→ **TASK TO COMPLETE**
Pictures are not repeated. Every line from the beginning of the entries through the one with "build -t qemu-systemc:2020.2" is restated exactly.
..........
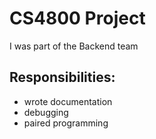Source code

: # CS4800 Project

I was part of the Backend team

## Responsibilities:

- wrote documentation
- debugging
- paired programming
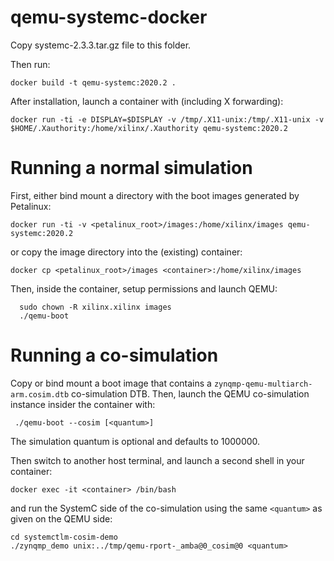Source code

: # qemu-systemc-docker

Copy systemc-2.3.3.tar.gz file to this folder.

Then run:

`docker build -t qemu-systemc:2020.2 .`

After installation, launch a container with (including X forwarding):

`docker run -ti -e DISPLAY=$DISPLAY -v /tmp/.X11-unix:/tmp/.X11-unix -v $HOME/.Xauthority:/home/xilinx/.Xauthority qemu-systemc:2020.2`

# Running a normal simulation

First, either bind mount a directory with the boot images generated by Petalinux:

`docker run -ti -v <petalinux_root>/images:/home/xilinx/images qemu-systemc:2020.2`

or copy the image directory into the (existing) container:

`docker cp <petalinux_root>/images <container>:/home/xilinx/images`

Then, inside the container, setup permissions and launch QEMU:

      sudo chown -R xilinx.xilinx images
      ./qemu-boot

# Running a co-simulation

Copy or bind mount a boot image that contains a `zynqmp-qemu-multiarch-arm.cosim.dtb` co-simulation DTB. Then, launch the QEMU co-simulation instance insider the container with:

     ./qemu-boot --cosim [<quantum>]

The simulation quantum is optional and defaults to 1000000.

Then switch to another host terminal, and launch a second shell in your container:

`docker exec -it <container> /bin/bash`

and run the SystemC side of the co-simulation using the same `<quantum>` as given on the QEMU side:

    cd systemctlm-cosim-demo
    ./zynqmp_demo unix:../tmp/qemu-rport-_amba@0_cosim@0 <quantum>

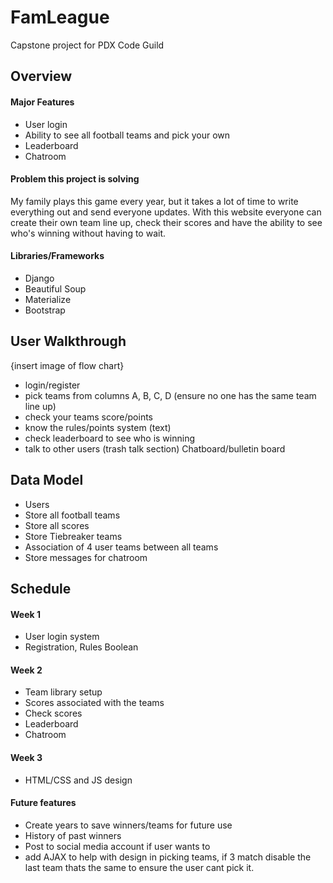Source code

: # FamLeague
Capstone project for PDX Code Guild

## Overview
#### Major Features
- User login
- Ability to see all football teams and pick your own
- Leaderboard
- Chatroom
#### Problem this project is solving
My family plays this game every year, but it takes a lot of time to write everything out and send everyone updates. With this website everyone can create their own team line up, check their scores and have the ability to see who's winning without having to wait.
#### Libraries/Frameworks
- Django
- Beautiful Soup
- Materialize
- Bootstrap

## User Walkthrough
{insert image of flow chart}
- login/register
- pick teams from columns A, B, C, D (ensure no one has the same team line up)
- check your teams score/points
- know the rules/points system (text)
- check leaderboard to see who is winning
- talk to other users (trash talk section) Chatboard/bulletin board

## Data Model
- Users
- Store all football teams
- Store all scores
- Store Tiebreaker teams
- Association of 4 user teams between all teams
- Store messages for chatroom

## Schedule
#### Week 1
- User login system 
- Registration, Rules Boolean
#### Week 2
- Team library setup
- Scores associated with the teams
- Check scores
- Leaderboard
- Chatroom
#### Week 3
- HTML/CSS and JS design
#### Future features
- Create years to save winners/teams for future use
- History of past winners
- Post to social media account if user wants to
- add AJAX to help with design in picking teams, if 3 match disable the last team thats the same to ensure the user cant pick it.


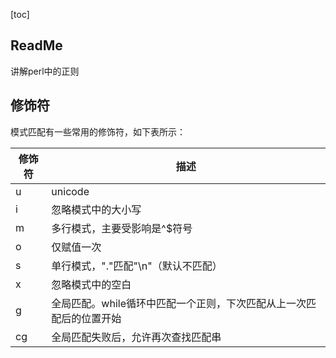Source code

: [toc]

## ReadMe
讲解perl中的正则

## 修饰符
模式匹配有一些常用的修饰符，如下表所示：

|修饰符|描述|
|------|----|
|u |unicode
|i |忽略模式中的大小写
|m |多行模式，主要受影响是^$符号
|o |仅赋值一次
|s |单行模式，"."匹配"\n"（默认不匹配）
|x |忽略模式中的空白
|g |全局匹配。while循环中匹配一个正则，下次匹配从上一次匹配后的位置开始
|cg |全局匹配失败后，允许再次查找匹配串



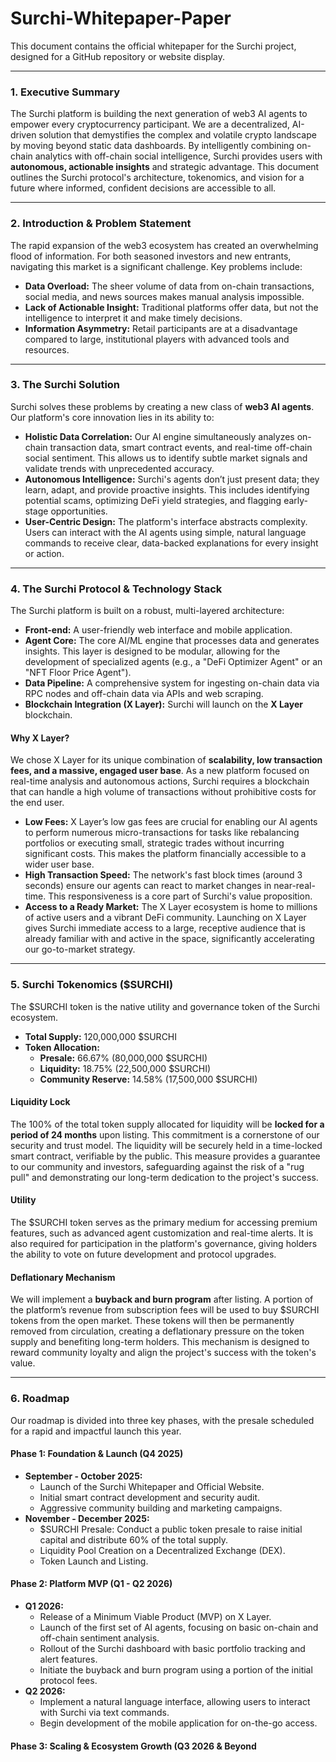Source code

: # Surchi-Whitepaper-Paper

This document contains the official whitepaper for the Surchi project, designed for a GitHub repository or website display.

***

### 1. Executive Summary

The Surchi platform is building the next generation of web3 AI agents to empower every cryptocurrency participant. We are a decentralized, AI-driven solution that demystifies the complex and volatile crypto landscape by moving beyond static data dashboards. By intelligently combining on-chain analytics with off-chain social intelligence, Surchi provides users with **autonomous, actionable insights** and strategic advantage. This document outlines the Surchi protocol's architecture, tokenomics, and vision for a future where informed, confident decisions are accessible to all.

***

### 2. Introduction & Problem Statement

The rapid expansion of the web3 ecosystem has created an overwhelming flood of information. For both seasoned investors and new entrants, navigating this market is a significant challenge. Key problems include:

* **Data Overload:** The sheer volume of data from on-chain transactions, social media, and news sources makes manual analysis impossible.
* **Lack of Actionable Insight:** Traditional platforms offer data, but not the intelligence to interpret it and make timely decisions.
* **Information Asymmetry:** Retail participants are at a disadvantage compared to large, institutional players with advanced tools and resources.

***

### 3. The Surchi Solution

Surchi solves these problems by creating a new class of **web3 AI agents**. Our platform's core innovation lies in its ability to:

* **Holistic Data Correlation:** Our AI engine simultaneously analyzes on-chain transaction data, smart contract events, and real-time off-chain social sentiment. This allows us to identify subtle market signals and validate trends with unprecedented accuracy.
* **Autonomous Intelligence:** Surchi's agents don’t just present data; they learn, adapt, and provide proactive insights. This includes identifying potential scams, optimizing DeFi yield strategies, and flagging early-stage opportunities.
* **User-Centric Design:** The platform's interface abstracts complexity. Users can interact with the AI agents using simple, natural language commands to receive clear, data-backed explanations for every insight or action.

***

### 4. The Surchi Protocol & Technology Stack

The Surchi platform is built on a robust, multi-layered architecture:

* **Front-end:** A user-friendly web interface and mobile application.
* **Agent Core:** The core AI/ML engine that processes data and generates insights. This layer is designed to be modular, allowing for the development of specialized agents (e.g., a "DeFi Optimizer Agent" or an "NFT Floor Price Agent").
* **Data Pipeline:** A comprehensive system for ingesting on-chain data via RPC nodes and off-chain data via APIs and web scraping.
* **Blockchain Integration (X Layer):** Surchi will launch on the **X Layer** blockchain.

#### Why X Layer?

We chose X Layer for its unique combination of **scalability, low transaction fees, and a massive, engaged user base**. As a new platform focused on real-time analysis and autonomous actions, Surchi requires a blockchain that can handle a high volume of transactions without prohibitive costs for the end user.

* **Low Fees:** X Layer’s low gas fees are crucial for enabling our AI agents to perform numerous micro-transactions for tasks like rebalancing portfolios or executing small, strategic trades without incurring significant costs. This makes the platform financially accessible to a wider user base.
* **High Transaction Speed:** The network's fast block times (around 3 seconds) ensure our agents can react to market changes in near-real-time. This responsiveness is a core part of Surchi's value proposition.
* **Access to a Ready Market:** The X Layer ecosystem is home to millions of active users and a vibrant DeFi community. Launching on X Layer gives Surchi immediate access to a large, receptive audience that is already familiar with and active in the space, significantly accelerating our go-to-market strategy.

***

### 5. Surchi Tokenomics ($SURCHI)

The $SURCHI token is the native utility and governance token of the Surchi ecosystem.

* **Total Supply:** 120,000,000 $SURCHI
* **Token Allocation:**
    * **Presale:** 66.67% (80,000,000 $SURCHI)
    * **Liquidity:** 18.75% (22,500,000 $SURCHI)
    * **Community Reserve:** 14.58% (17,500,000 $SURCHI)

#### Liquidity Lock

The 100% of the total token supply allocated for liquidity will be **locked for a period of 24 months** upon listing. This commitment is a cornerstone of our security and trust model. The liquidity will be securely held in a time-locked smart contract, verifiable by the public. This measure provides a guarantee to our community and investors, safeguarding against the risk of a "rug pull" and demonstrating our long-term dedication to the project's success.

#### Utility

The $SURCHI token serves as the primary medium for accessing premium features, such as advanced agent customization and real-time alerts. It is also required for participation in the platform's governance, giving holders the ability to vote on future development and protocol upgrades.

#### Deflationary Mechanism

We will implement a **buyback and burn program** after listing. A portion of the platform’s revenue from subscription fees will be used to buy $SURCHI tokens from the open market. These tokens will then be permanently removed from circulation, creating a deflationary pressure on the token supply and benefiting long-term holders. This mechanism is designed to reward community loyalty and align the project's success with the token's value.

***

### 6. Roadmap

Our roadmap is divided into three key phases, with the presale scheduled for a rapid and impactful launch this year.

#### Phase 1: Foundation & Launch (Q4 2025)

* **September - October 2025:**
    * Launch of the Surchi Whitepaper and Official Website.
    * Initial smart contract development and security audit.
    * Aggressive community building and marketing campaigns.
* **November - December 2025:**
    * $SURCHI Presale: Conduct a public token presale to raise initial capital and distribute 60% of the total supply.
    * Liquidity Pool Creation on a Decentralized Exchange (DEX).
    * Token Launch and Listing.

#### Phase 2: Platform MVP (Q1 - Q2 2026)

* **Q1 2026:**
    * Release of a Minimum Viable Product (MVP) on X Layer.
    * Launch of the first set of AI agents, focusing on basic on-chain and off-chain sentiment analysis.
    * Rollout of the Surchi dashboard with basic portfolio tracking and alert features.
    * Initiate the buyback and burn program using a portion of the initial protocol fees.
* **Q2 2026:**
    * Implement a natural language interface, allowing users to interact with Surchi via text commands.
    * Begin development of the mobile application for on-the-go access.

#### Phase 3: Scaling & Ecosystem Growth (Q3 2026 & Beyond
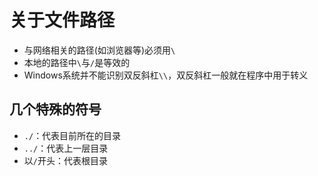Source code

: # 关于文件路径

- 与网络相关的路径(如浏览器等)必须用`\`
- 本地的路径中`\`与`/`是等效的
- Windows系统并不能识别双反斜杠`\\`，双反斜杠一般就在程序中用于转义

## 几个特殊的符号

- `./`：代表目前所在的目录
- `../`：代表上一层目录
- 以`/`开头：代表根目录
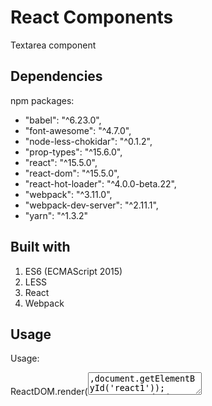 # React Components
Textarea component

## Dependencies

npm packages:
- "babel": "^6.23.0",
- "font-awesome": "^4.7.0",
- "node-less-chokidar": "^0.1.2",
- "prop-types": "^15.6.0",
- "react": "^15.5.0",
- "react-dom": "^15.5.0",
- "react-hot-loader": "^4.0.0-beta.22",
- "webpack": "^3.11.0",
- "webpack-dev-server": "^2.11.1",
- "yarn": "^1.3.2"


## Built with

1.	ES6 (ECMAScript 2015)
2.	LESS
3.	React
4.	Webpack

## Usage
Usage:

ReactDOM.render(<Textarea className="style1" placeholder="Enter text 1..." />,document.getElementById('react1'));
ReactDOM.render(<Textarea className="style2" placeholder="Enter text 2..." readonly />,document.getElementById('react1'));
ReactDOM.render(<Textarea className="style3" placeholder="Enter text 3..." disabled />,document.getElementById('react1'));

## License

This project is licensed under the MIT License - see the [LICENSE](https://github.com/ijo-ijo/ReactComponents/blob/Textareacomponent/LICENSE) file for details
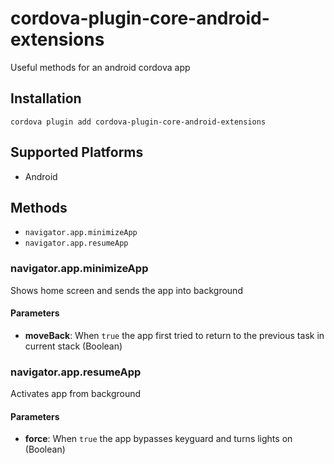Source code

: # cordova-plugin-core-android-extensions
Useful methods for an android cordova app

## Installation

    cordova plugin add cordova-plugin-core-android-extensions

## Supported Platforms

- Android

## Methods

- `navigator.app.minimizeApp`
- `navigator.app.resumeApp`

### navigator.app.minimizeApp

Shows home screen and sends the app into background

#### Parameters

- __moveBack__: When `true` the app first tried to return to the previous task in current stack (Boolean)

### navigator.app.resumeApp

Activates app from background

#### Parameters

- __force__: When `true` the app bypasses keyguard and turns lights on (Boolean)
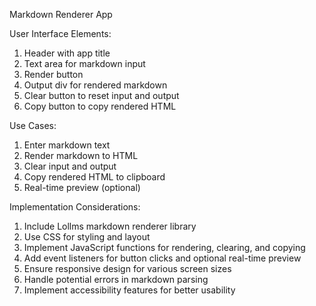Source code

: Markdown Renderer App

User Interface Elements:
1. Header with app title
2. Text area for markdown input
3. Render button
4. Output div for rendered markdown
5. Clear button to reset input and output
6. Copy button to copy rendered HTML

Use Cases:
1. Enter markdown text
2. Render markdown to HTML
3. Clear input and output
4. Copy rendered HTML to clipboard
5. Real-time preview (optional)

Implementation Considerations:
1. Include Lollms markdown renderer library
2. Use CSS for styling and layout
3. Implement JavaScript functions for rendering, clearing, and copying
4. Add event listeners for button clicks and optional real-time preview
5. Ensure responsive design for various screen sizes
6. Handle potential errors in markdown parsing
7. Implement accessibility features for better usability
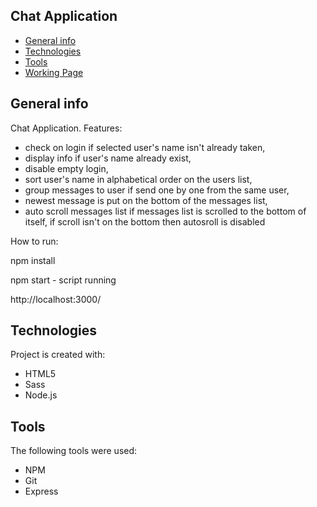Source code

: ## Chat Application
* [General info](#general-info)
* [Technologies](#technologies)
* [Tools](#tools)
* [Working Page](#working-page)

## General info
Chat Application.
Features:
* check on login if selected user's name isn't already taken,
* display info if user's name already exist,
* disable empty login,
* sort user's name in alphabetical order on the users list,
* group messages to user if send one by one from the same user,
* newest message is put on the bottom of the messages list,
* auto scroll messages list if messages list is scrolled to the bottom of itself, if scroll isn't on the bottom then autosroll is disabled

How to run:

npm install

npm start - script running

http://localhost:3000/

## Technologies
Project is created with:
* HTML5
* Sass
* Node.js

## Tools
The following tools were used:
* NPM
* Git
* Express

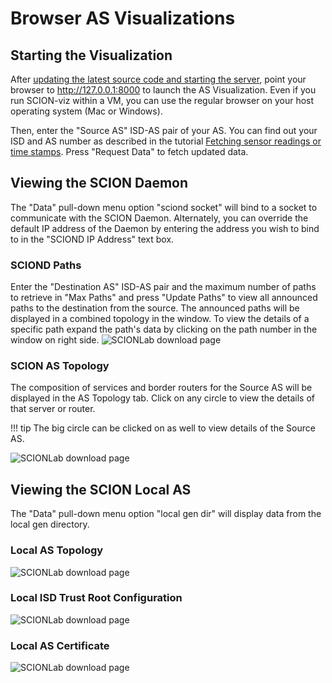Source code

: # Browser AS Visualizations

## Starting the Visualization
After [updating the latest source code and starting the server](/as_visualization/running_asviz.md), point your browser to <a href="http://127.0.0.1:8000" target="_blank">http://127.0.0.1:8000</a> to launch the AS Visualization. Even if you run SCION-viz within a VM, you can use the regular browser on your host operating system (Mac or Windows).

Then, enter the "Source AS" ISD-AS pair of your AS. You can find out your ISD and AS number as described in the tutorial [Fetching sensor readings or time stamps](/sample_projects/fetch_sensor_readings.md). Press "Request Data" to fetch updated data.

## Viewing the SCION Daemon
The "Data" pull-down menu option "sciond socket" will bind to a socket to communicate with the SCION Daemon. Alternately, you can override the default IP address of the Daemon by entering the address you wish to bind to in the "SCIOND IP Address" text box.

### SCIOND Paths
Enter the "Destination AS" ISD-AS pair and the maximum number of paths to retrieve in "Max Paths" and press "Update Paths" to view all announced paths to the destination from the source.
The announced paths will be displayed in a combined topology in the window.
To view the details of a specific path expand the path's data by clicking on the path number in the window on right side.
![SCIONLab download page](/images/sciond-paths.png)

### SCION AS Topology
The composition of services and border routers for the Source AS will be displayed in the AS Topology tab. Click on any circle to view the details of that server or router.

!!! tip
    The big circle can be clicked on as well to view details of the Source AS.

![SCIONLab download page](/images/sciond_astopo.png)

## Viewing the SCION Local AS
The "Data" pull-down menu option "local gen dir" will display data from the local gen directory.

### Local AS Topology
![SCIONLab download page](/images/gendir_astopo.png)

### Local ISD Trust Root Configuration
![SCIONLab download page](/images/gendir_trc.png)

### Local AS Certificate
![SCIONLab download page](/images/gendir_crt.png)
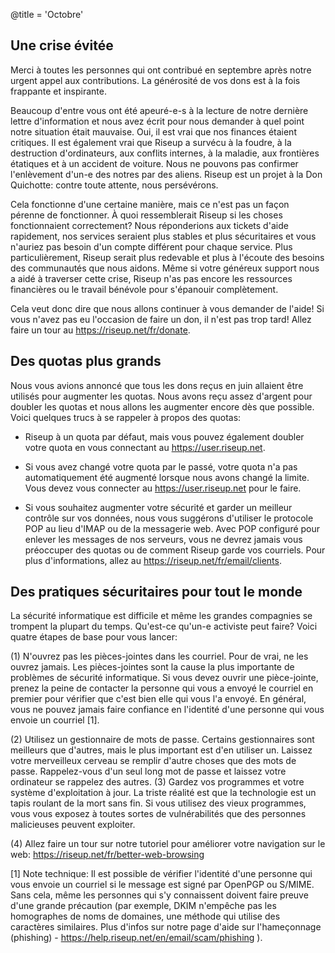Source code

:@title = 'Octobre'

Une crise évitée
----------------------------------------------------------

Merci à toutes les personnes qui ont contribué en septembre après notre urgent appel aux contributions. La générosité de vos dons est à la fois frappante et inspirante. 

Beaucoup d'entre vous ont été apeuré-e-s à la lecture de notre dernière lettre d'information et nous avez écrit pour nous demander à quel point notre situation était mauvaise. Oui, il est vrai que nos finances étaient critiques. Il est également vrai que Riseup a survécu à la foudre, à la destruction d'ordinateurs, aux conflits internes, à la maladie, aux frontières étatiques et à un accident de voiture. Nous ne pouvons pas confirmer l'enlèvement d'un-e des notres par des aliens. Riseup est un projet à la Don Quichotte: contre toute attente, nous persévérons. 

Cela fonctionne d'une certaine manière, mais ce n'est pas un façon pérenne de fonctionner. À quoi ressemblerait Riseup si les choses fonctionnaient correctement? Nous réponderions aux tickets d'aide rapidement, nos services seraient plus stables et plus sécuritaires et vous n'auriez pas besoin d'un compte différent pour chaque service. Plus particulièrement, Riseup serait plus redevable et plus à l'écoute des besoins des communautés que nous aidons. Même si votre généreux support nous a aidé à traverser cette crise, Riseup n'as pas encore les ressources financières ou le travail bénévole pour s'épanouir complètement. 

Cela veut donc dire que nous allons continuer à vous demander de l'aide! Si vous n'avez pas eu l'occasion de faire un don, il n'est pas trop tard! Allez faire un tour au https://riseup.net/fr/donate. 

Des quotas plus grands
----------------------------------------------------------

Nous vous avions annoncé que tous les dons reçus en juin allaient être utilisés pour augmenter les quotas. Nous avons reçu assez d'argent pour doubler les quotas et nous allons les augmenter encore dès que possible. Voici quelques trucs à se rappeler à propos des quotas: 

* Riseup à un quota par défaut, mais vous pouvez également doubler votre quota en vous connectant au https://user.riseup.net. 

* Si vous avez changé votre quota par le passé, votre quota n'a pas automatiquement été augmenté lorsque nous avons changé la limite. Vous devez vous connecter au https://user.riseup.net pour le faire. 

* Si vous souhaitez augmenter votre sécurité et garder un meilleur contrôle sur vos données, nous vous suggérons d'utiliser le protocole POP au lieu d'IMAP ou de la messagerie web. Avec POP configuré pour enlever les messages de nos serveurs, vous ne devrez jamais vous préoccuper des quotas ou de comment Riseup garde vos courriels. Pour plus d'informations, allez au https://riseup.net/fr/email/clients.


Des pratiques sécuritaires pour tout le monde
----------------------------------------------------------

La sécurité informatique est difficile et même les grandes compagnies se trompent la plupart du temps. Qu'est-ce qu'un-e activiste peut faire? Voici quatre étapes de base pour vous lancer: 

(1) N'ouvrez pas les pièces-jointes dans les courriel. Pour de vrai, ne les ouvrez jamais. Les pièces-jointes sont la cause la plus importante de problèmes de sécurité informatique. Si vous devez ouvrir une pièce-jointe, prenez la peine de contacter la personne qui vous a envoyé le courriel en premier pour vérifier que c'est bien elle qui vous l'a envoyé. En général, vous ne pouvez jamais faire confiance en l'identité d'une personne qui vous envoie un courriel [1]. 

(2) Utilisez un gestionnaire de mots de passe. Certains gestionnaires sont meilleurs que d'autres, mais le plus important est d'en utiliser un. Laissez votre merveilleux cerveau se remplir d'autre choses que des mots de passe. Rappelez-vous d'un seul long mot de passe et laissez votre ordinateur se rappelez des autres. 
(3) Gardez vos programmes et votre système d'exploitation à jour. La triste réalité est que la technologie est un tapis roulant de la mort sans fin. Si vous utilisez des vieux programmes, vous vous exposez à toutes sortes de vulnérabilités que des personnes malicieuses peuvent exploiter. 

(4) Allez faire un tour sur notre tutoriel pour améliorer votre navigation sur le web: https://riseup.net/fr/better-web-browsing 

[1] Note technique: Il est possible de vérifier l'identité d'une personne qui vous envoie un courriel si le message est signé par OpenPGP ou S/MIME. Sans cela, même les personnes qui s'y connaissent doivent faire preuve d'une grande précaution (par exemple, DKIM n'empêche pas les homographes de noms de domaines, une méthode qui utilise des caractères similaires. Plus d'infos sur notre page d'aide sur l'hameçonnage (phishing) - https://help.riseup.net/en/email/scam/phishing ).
..........
→ **FINISHED TASK**
Source code

: # CS4800 Project

I was part of the Backend team

## Responsibilities:

- wrote documentation
- debugging
- paired programming
Source code

: # qemu-systemc-docker

Copy systemc-2.3.3.tar.gz file to this folder.

Then run:

`docker build -t qemu-systemc:2020.2 .`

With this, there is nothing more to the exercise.